→ Assignment: For each line below that holds "ingresó", return the line as it stands.

[[ Data under study open ]]

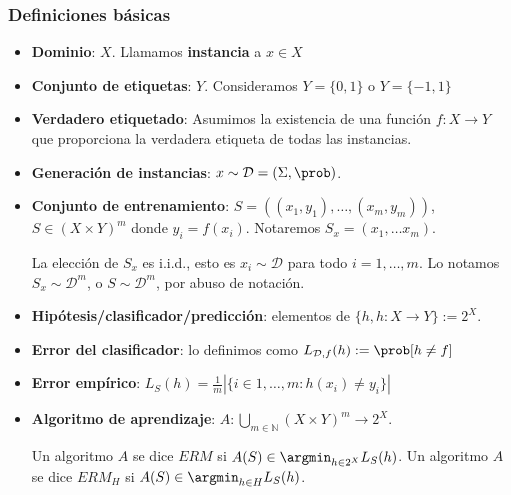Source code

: \begin{frame}\frametitle{Definiciones básicas}
 \vspace{1em}
 \begin{itemize}
  \item \textbf{Dominio}: $X$. Llamamos \textbf{instancia} a $x\in X$

  \item \textbf{Conjunto de etiquetas}: $Y$. Consideramos $Y = \{0,1\}$ o $Y=\{-1,1\}$

  \item \textbf{Verdadero etiquetado}: Asumimos la existencia de una función ${f: X \rightarrow Y}$ 
  que proporciona la verdadera etiqueta de todas las instancias.

  \item \textbf{Generación de instancias}: $x\sim \mathcal{D} = (\Sigma, \prob)$.

  \item \textbf{Conjunto de entrenamiento}: $S = ((x_1,y_1), \ldots, (x_m,y_m))$, $S\in (X \times Y)^m$ donde
  $y_i = f(x_i)$. Notaremos $S_x = (x_1, \ldots x_m)$.

  La elección de $S_x$ es i.i.d., esto es $x_i \sim \mathcal{D}$ para todo $i=1, \ldots, m$.
  Lo notamos $S_x \sim \mathcal{D}^m$, o $S \sim \mathcal{D}^m$, por abuso de notación. 

  \item \textbf{Hipótesis/clasificador/predicción}: elementos de $\{h, h:X \rightarrow Y\} := 2^{X}$. 

  \item \textbf{Error del clasificador}: lo definimos como $L_{\mathcal{D},f}(h) :=  \prob [h \neq f]$

  \item \textbf{Error empírico}: $L_S(h) = \frac{1}{m}|\{i\in {1,\ldots, m}: h(x_i) \neq y_i\}|$
  
  \item \textbf{Algoritmo de aprendizaje}: $A: \underset{m\in \mathbb{N}}{\bigcup} (X\times Y)^m \rightarrow 2^{X}$. 
  
  Un algoritmo $A$ se dice $ERM$ si $A(S) \in \argmin_{h\in 2^X} L_S(h)$.
  Un algoritmo $A$ se dice $ERM_H$ si $A(S) \in \argmin_{h\in H} L_S(h)$.
 \end{itemize}
\end{frame}

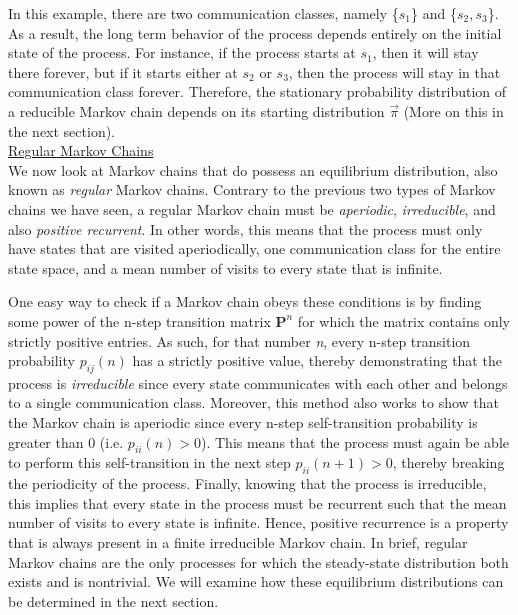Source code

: \documentclass[a4paper, 12pt]{article}
\begin{document}
In this example, there are two communication classes, namely \{$s_1$\} and \{$s_2,s_3$\}. As a result, the long term behavior of the process depends entirely on the initial state of the process. For instance, if the process starts at $s_1$, then it will stay there forever, but if it starts either at $s_2$ or $s_3$, then the process will stay in that communication class forever. Therefore, the stationary probability distribution of a reducible Markov chain depends on its starting distribution $\vec{\pi}$ (More on this in the next section). \\ 

\underline{Regular Markov Chains}\\

	We now look at Markov chains that do possess an equilibrium distribution, also known as \textit{regular} Markov chains. Contrary to the previous two types of Markov chains we have seen, a regular Markov chain must be \textit{aperiodic}, \textit{irreducible}, and also \textit{positive recurrent}. In other words, this means that the process must only have states that are visited aperiodically, one communication class for the entire state space, and a mean number of visits to every state that is infinite.
	
	 One easy way to check if a Markov chain obeys these conditions is by finding some power of the n-step transition matrix $\textbf{P}^n$ for which the matrix contains only strictly positive entries. As such, for that number \textit{n}, every n-step transition probability $p_{ij}(n)$ has a strictly positive value, thereby demonstrating that the process is \textit{irreducible} since every state communicates with each other and belongs to a single communication class.  Moreover, this method also works to show that the Markov chain is aperiodic since every n-step self-transition probability is greater than 0 (i.e. $p_{ii}(n) > 0$).  This means that the process must again be able to perform this self-transition in the next step $p_{ii}(n+1) > 0$, thereby breaking the periodicity of the process. Finally, knowing that the process is irreducible, this implies that every state in the process must be recurrent such that the mean number of visits to every state is infinite. Hence, positive recurrence is a property that is always present in a finite irreducible Markov chain. 
	 In brief, regular Markov chains are the only processes for which the steady-state distribution both exists and is nontrivial. We will examine how these equilibrium distributions can be determined in the next section.
	
\end{document}
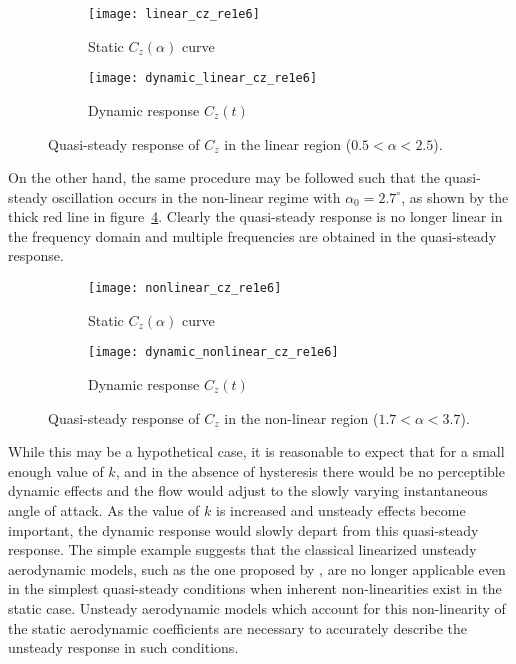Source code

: \begin{figure}[h]
	\centering
	\begin{subfigure}[b]{0.45\textwidth}
		\centering
		\texttt{[image: linear\_cz\_re1e6]}
		\caption{Static $C_{z}(\alpha)$ curve}
		\label{fig:static_linear}
	\end{subfigure}
	\begin{subfigure}[b]{0.45\textwidth}
		\centering
		\texttt{[image: dynamic\_linear\_cz\_re1e6]}
		\caption{Dynamic response $C_{z}(t)$}
		\label{fig:dynamic_linear}
	\end{subfigure}
	\caption{Quasi-steady response of $C_{z}$ in the linear region ($0.5<\alpha<2.5$).}
	\label{fig:linear_cz_response}
\end{figure}
On the other hand, the same procedure may be followed such that the quasi-steady oscillation occurs in the non-linear regime with $\alpha_{0}=2.7^{\circ}$, as shown by the thick red line in figure~\ref{fig:static_nonlinear}. Clearly the quasi-steady response is no longer linear in the frequency domain and multiple frequencies are obtained in the quasi-steady response.
\begin{figure}[h]
	\centering
	\begin{subfigure}[b]{0.45\textwidth}
		\centering
		\texttt{[image: nonlinear\_cz\_re1e6]}
		\caption{Static $C_{z}(\alpha)$ curve}
		\label{fig:static_nonlinear}
	\end{subfigure}
	\begin{subfigure}[b]{0.45\textwidth}
		\centering
		\texttt{[image: dynamic\_nonlinear\_cz\_re1e6]}
		\caption{Dynamic response $C_{z}(t)$}
		\label{fig:dynamic_nonlinear}
	\end{subfigure}
	\caption{Quasi-steady response of $C_{z}$ in the non-linear region ($1.7<\alpha<3.7$).}
	\label{fig:nonlinear_cz_response}
\end{figure}
While this may be a hypothetical case, it is reasonable to expect that for a small enough value of $k$, and in the absence of hysteresis there would be no perceptible dynamic effects and the flow would adjust to the slowly varying instantaneous angle of attack. As the value of $k$ is increased and unsteady effects become important, the dynamic response would slowly depart from this quasi-steady response. The simple example suggests that the classical linearized unsteady aerodynamic models, such as the one proposed by \cite{theodorsen35}, are no longer applicable even in the simplest quasi-steady conditions when inherent non-linearities exist in the static case. Unsteady aerodynamic models which account for this non-linearity of the static aerodynamic coefficients are necessary to accurately describe the unsteady response in such conditions.

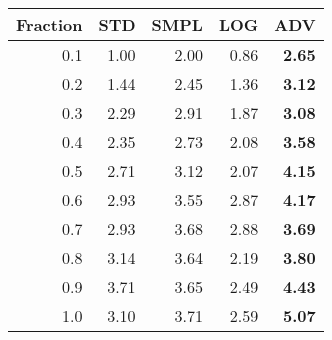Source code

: \documentclass{standalone}
\begin{document}
\begin{tabular}{r|rrrr}
      \toprule
      Fraction & STD & SMPL & LOG & ADV\\
      \midrule
      0.1 & 1.00 & 2.00 & 0.86 & \textbf{2.65}\\
  0.2 & 1.44 & 2.45 & 1.36 & \textbf{3.12}\\
  0.3 & 2.29 & 2.91 & 1.87 & \textbf{3.08}\\
  0.4 & 2.35 & 2.73 & 2.08 & \textbf{3.58}\\
  0.5 & 2.71 & 3.12 & 2.07 & \textbf{4.15}\\
  0.6 & 2.93 & 3.55 & 2.87 & \textbf{4.17}\\
  0.7 & 2.93 & 3.68 & 2.88 & \textbf{3.69}\\
  0.8 & 3.14 & 3.64 & 2.19 & \textbf{3.80}\\
  0.9 & 3.71 & 3.65 & 2.49 & \textbf{4.43}\\
  1.0 & 3.10 & 3.71 & 2.59 & \textbf{5.07}\\
  \bottomrule
\end{tabular}
\end{document}
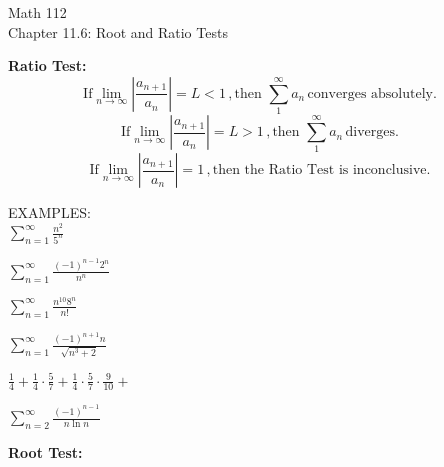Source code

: \documentclass[11pt]{article}
\begin{document}
\begin{center}
\Large
\rm{Math 112}
\\
\rm{Chapter 11.6:  Root and Ratio Tests}
\\
\end{center}
\vspace{0.2in}

{\bf Ratio Test:}  \\

  \begin{displaymath}
\mbox{If} \lim_{n\to \infty}\left|\frac{a_{n+1}}{a_n}\right| = L < 1 \,, \mbox{then } \sum_1^{\infty}a_n \, \mbox{converges absolutely.}
  \end{displaymath}
    \begin{displaymath}
\mbox{If} \lim_{n\to \infty}\left|\frac{a_{n+1}}{a_n}\right| = L > 1 \,, \mbox{then } \sum_1^{\infty}a_n \, \mbox{diverges.}
      \end{displaymath}
  \begin{displaymath}
\mbox{If} \lim_{n\to \infty}\left|\frac{a_{n+1}}{a_n}\right| = 1 \,, \mbox{then the Ratio Test is inconclusive.}
      \end{displaymath}

  \vspace{0.2in}

 EXAMPLES:\\

 $\sum_{n=1}^{\infty} \frac{n^2}{5^n}$

 \vspace{1.5in}
 
 $\sum_{n=1}^{\infty} \frac{(-1)^{n-1}2^n}{n^n}$


 \vspace{1.5in}
 
 $\sum_{n=1}^{\infty} \frac{n^{10}8^n}{n!}$

 \pagebreak

  $\sum_{n=1}^{\infty} \frac{(-1)^{n+1}n}{\sqrt{n^3+2}}$


 \vspace{3in}

$\frac14 + \frac14\cdot\frac57 +  \frac14\cdot\frac57\cdot\frac{9}{10} + $


\vspace{2.5in}


$\sum_{n=2}^{\infty} \frac{(-1)^{n-1}}{n\ln{n}}$

\pagebreak

{\bf Root Test:}  \\
\end{document}
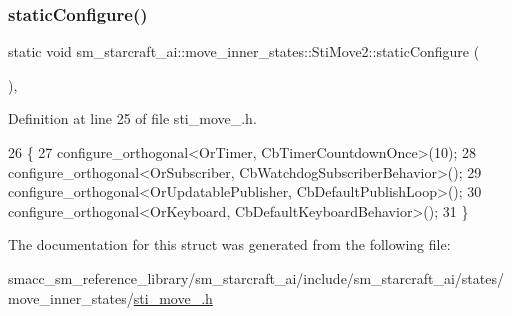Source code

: \subsubsection{\texorpdfstring{static\+Configure()}{staticConfigure()}}
{\footnotesize\ttfamily static void sm\+\_\+starcraft\+\_\+ai\+::move\+\_\+inner\+\_\+states\+::\+Sti\+Move2\+::static\+Configure (\begin{DoxyParamCaption}{ }\end{DoxyParamCaption})\hspace{0.3cm}{\ttfamily [inline]}, {\ttfamily [static]}}



Definition at line 25 of file sti\+\_\+move\+\_.\+h.


\begin{DoxyCode}
26   \{
27     configure\_orthogonal<OrTimer, CbTimerCountdownOnce>(10);
28     configure\_orthogonal<OrSubscriber, CbWatchdogSubscriberBehavior>();
29     configure\_orthogonal<OrUpdatablePublisher, CbDefaultPublishLoop>();
30     configure\_orthogonal<OrKeyboard, CbDefaultKeyboardBehavior>();
31   \}
\end{DoxyCode}


The documentation for this struct was generated from the following file\+:\begin{DoxyCompactItemize}
\item 
smacc\+\_\+sm\+\_\+reference\+\_\+library/sm\+\_\+starcraft\+\_\+ai/include/sm\+\_\+starcraft\+\_\+ai/states/move\+\_\+inner\+\_\+states/\hyperlink{sti__move__2_8h}{sti\+\_\+move\+\_.\+h}\end{DoxyCompactItemize}
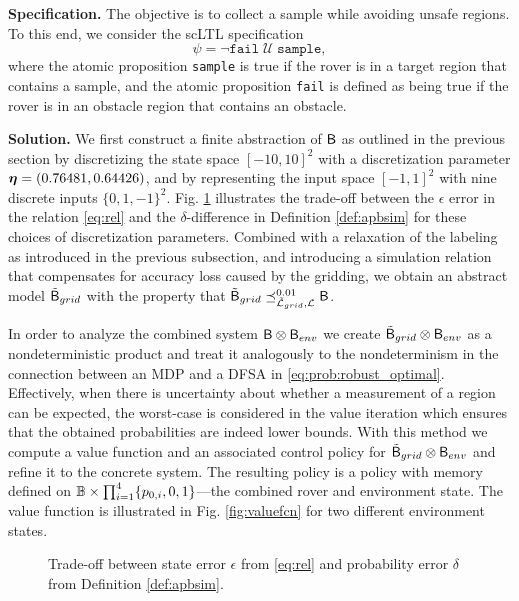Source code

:\documentclass{ifacconf}
\begin{document}
\textbf{Specification.} The objective is to collect a sample while avoiding unsafe regions. To this end, we consider the scLTL specification
\begin{equation}
  \psi =\lnot \texttt{fail} \; \mathcal {U} \; \texttt{sample},
\end{equation}
where the atomic proposition \texttt{sample} is true if the rover is in a target region that contains a sample, and the atomic proposition \texttt{fail} is defined as being true if the rover is in an obstacle region that contains an obstacle.


\textbf{Solution.} We first construct a finite abstraction of $\mathsf{B}$ as outlined in the previous section by discretizing the state space $[-10, 10]^2$ with a discretization parameter ${\boldsymbol{\eta}} = (0.76481, 0.64426)$, and by representing the input space $[-1,1]^2$ with nine discrete inputs $\{0, 1, -1\}^2$. Fig.  \ref{fig:tradeoff} illustrates the trade-off between the $\epsilon$ error in the relation \eqref{eq:rel} and the $\delta$-difference in Definition \ref{def:apbsim} for these choices of discretization parameters. Combined with a relaxation of the labeling as introduced in the previous subsection, and introducing a simulation relation that compensates for accuracy loss caused by the gridding, we obtain an abstract model $\tilde {\mathsf{B}}_{grid}$ with the property that $\tilde {\mathsf{B}}_{grid}\preceq^{0.01}_{\tilde{\mathcal{L}}_{grid},\mathcal{L}} \mathsf{B} $.

In order to analyze the combined system $\mathsf{B} \otimes \mathsf{B}_{env}$ we create $\tilde {\mathsf{B}}_{grid} \otimes \mathsf{B}_{env}$ as a nondeterministic product and treat it analogously to the nondeterminism in the connection between an MDP and a DFSA in \eqref{eq:prob:robust_optimal}. Effectively, when there is uncertainty about whether a measurement of a region can be expected, the worst-case is considered in the value iteration which ensures that the obtained probabilities are indeed lower bounds. With this method we compute a value function and an associated control policy for $\tilde {\mathsf{B}}_{grid} \otimes \mathsf{B}_{env}$ and refine it to the concrete system. The resulting policy is a policy with memory defined on $\mathbb{B} \times \prod_{i=1}^4 \{ p_{0,i}, 0, 1 \}$---the combined rover and environment state. The value function is illustrated in Fig. \ref{fig:valuefcn} for two different environment states.

\begin{figure}
  \footnotesize
   
  \caption{Trade-off between state error $\epsilon$ from \eqref{eq:rel} and probability error $\delta$ from Definition \ref{def:apbsim}.}
  \label{fig:tradeoff}
\end{figure}
\end{document}
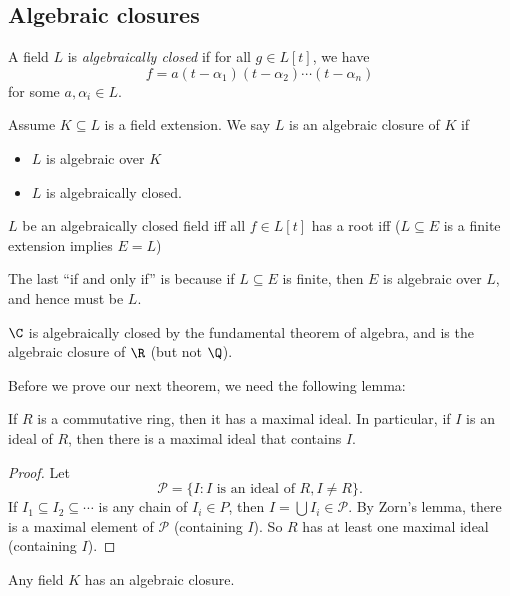 \documentclass[a4paper]{article}
\begin{document}
\subsection{Algebraic closures}

\begin{defi}
  A field $L$ is \emph{algebraically closed} if for all $g\in L[t]$, we have
  \[
    f = a(t - \alpha_1)(t - \alpha_2) \cdots (t - \alpha_n)
  \]
  for some $a, \alpha_i \in L$.

  Assume $K\subseteq L$ is a field extension. We say $L$ is an algebraic closure of $K$ if
  \begin{itemize}
    \item $L$ is algebraic over $K$
    \item $L$ is algebraically closed.
  \end{itemize}
\end{defi}

\begin{eg}
  $L$ be an algebraically closed field iff all $f\in L[t]$ has a root iff ($L\subseteq E$ is a finite extension implies $E = L$)
\end{eg}
The last ``if and only if'' is because if $L \subseteq E$ is finite, then $E$ is algebraic over $L$, and hence must be $L$.

\begin{eg}
  $\C$ is algebraically closed by the fundamental theorem of algebra, and is the algebraic closure of $\R$ (but not $\Q$).
\end{eg}

Before we prove our next theorem, we need the following lemma:
\begin{lemma}
  If $R$ is a commutative ring, then it has a maximal ideal. In particular, if $I$ is an ideal of $R$, then there is a maximal ideal that contains $I$.
\end{lemma}

\begin{proof}
  Let
  \[
    \mathcal{P} = \{I: I\text{ is an ideal of }R, I \not= R\}.
  \]
  If $I_1 \subseteq I_2 \subseteq \cdots$ is any chain of $I_i \in P$, then $I = \bigcup I_i \in \mathcal{P}$. By Zorn's lemma, there is a maximal element of $\mathcal{P}$ (containing $I$). So $R$ has at least one maximal ideal (containing $I$).
\end{proof}

\begin{thm}
  Any field $K$ has an algebraic closure.
\end{thm}
\end{document}
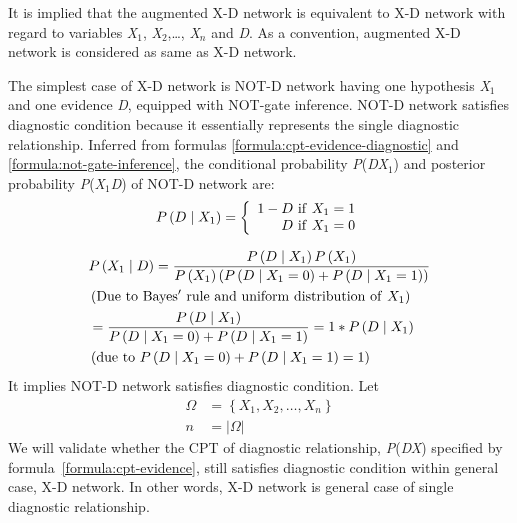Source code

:\documentclass{article}
\numberwithin{equation}{section}
\numberwithin{figure}{section}
\numberwithin{table}{section}
\begin{document}
It is implied that the augmented X-D network is equivalent to X-D network with regard to variables \textit{X}${}_{1}$, \textit{X}${}_{2}$,{\dots}, \textit{X${}_{n}$} and \textit{D}. As a convention, augmented X-D network is considered as same as X-D network.

The simplest case of X-D network is NOT-D network having one hypothesis \textit{X}${}_{1}$ and one evidence \textit{D}, equipped with NOT-gate inference. NOT-D network satisfies diagnostic condition because it essentially represents the single diagnostic relationship. Inferred from formulas \ref{formula:cpt-evidence-diagnostic} and \ref{formula:not-gate-inference}, the conditional probability \textit{P}(\textit{D{\textbar}X}${}_{1}$) and posterior probability \textit{P}(\textit{X}${}_{1}$\textit{{\textbar}D}) of NOT-D network are:
\[P\left(D\mathrel{\left|\vphantom{D X_1}\right.\kern-\nulldelimiterspace}X_1\right)=\left\{ \begin{array}{r}
1-D\ \mathrm{if}\ X_1=1 \\ 
D\ \mathrm{if}\ X_1=0 \end{array}
\right.\] 

\begin{align*}
&P\left(X_1\mathrel{\left|\vphantom{X_1 D}\right.\kern-\nulldelimiterspace}D\right)=\frac{P\left(D\mathrel{\left|\vphantom{D X_1}\right.\kern-\nulldelimiterspace}X_1\right)P\left(X_1\right)}{P\left(X_1\right)\left(P\left(D\mathrel{\left|\vphantom{D X_1=0}\right.\kern-\nulldelimiterspace}X_1=0\right)+P\left(D\mathrel{\left|\vphantom{D X_1=1}\right.\kern-\nulldelimiterspace}X_1=1\right)\right)}\\
&\left(\mathrm{Due}\ \mathrm{to}\ \mathrm{Bayes'}\ \mathrm{rule}\ \mathrm{and}\ \mathrm{uniform}\ \mathrm{distribution}\ \mathrm{of}\ X_1\right)\\
&=\frac{P\left(D\mathrel{\left|\vphantom{D X_1}\right.\kern-\nulldelimiterspace}X_1\right)}{P\left(D\mathrel{\left|\vphantom{D X_1=0}\right.\kern-\nulldelimiterspace}X_1=0\right)+P\left(D\mathrel{\left|\vphantom{D X_1=1}\right.\kern-\nulldelimiterspace}X_1=1\right)}=1*P\left(D\mathrel{\left|\vphantom{D X_1}\right.\kern-\nulldelimiterspace}X_1\right)\\
&\left(\mathrm{due\ to}\ P\left(D\mathrel{\left|\vphantom{D X_1=0}\right.\kern-\nulldelimiterspace}X_1=0\right)+P\left(D\mathrel{\left|\vphantom{D X_1=1}\right.\kern-\nulldelimiterspace}X_1=1\right)=1\right)
\end{align*}
It implies NOT-D network satisfies diagnostic condition. Let
\begin{align*}
\Omega&=\left\{X_1,X_2,\dots ,X_n\right\}\\
n&=\left|\Omega\right|
\end{align*}
We will validate whether the CPT of diagnostic relationship, \textit{P}(\textit{D{\textbar}X}) specified by formula~\ref{formula:cpt-evidence}, still satisfies diagnostic condition within general case, X-D network. In other words, X-D network is general case of single diagnostic relationship.
\end{document}
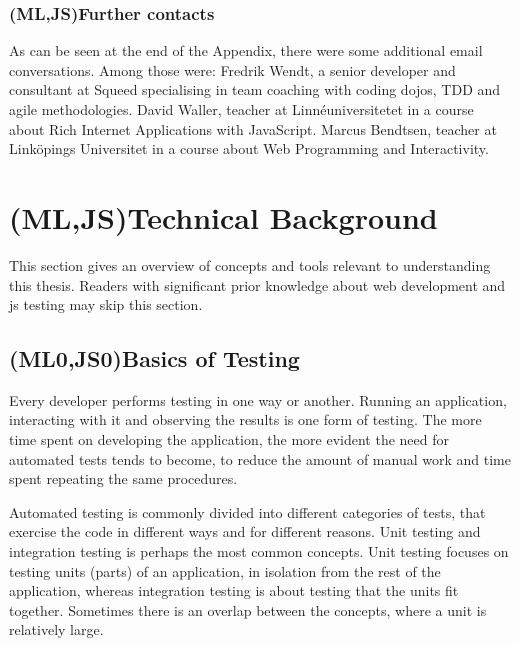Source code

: \documentclass[11pt]{article}
\begin{document}
\subsubsection{(ML,JS)Further contacts}

As can be seen at the end of the Appendix, there were some additional email conversations. Among those were: Fredrik Wendt, a senior developer and consultant at Squeed specialising in team coaching with coding dojos, TDD and agile methodologies. David Waller, teacher at Linnéuniversitetet in a course about Rich Internet Applications with JavaScript. Marcus Bendtsen, teacher at Linköpings Universitet in a course about Web Programming and Interactivity.


\section{(ML,JS)Technical Background}

This section gives an overview of concepts and tools relevant to understanding this thesis. Readers with significant prior knowledge about web development and \gls{js} testing may skip this section.

\subsection{(ML0,JS0)Basics of Testing}
\label{subsec:testingbasics}

Every developer performs testing in one way or another. Running an application, interacting with it and observing the results is one form of testing. The more time spent on developing the application, the more evident the need for automated tests tends to become, to reduce the amount of manual work and time spent repeating the same procedures.

Automated testing is commonly divided into different categories of tests, that exercise the code in different ways and for different reasons. Unit testing and integration testing is perhaps the most common concepts. Unit testing focuses on testing units (parts) of an application, in isolation from the rest of the application, whereas integration testing is about testing that the units fit together. Sometimes there is an overlap between the concepts, where a unit is relatively large.
\end{document}
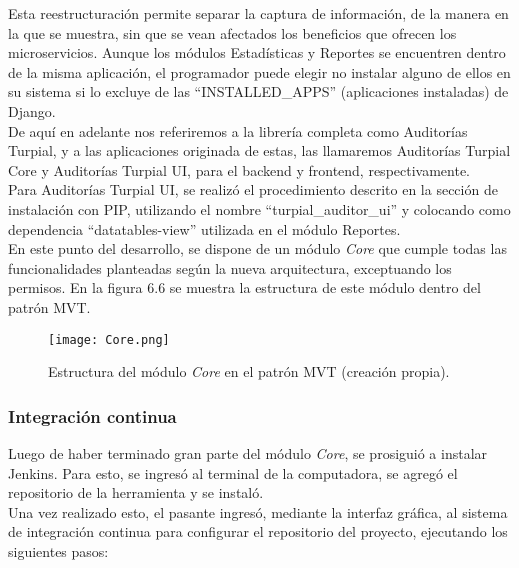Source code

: Esta reestructuración permite separar la captura de información, de la manera en la que se muestra, sin que se vean afectados los beneficios que ofrecen los microservicios. Aunque los módulos Estadísticas y Reportes se encuentren dentro de la misma aplicación, el programador puede elegir no instalar alguno de ellos en su sistema si lo excluye de las “INSTALLED\_APPS” (aplicaciones instaladas) de Django.\\

De aquí en adelante nos referiremos a la librería completa como Auditorías Turpial, y a las aplicaciones originada de estas, las llamaremos Auditorías Turpial Core y Auditorías Turpial UI, para el backend y frontend, respectivamente.\\

Para Auditorías Turpial UI, se realizó el procedimiento descrito en la sección de instalación con PIP, utilizando el nombre “turpial\_auditor\_ui” y colocando como dependencia “datatables-view” utilizada en el módulo Reportes.\\

En este punto del desarrollo, se dispone de un módulo \textit{Core} que cumple todas las funcionalidades planteadas según la nueva arquitectura, exceptuando los permisos. En la figura 6.6 se muestra la estructura de este módulo dentro del patrón MVT.

\begin{figure}[h]
\centering
\texttt{[image: Core.png]}
\caption{Estructura del módulo \textit{Core} en el patrón MVT (creación propia).}
\label{fig:figura6.6}
\end{figure}

\subsubsection{Integración continua}

Luego de haber terminado gran parte del módulo \textit{Core}, se prosiguió a instalar Jenkins. Para esto, se ingresó al terminal de la computadora, se agregó el repositorio de la herramienta y se instaló.\\

Una vez realizado esto, el pasante ingresó, mediante la interfaz gráfica, al sistema de integración continua para configurar el repositorio del proyecto, ejecutando los siguientes pasos:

[[ Data under study closed ]]

→ Exercise response:
Luego de haber terminado gran parte del módulo \textit{Core}, se prosiguió a instalar Jenkins. Para esto, se ingresó al terminal de la computadora, se agregó el repositorio de la herramienta y se instaló.\\
Una vez realizado esto, el pasante ingresó, mediante la interfaz gráfica, al sistema de integración continua para configurar el repositorio del proyecto, ejecutando los siguientes pasos:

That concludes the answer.